Your response should be the complete set of records, reproduced exactly.

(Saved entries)

______

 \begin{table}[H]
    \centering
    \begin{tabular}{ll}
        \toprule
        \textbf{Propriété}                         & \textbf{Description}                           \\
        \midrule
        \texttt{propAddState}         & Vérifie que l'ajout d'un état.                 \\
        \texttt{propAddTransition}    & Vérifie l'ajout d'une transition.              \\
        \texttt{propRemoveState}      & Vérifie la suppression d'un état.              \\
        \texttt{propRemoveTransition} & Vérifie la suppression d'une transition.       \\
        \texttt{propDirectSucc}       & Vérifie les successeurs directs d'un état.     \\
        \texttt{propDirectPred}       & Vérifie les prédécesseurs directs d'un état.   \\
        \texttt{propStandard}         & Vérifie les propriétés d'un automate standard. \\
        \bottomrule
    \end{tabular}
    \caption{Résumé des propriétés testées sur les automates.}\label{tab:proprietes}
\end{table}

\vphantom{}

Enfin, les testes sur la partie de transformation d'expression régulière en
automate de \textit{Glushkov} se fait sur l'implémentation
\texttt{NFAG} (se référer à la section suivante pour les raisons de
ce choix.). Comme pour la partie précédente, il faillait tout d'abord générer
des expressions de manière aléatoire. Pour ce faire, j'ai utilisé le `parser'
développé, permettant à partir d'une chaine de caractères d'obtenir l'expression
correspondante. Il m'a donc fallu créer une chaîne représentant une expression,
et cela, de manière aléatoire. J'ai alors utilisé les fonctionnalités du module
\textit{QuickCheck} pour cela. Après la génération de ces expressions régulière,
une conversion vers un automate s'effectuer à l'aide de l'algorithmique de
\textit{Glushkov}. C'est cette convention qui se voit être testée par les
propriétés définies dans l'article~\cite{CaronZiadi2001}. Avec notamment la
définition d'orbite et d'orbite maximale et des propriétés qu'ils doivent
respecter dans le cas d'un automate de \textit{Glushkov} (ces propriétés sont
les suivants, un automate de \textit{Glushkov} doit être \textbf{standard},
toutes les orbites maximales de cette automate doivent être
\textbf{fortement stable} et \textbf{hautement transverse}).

______

◆ Solution for this problem:
 \begin{table}[H]
    \centering
    \begin{tabular}{ll}
        \toprule
        \textbf{Propriété}                         & \textbf{Description}                           \\
        \midrule
        \texttt{propAddState}         & Vérifie que l'ajout d'un état.                 \\
        \texttt{propAddTransition}    & Vérifie l'ajout d'une transition.              \\
        \texttt{propRemoveState}      & Vérifie la suppression d'un état.              \\
        \texttt{propRemoveTransition} & Vérifie la suppression d'une transition.       \\
        \texttt{propDirectSucc}       & Vérifie les successeurs directs d'un état.     \\
        \texttt{propDirectPred}       & Vérifie les prédécesseurs directs d'un état.   \\
        \texttt{propStandard}         & Vérifie les propriétés d'un automate standard. \\
        \bottomrule
    \end{tabular}
    \caption{Résumé des propriétés testées sur les automates.}\label{tab:proprietes}
\end{table}

\vphantom{}

Enfin, les testes sur la partie de transformation d'expression régulière en
automate de \textit{Glushkov} se fait sur l'implémentation
\texttt{NFAG} (se référer à la section suivante pour les raisons de
ce choix.). Comme pour la partie précédente, il faillait tout d'abord générer
des expressions de manière aléatoire. Pour ce faire, j'ai utilisé le `parser'
développé, permettant à partir d'une chaine de caractères d'obtenir l'expression
correspondante. Il m'a donc fallu créer une chaîne représentant une expression,
et cela, de manière aléatoire. J'ai alors utilisé les fonctionnalités du module
\textit{QuickCheck} pour cela. Après la génération de ces expressions régulière,
une conversion vers un automate s'effectuer à l'aide de l'algorithmique de
\textit{Glushkov}. C'est cette convention qui se voit être testée par les
propriétés définies dans l'article~\cite{CaronZiadi2001}. Avec notamment la
définition d'orbite et d'orbite maximale et des propriétés qu'ils doivent
respecter dans le cas d'un automate de \textit{Glushkov} (ces propriétés sont
les suivants, un automate de \textit{Glushkov} doit être \textbf{standard},
toutes les orbites maximales de cette automate doivent être
\textbf{fortement stable} et \textbf{hautement transverse}).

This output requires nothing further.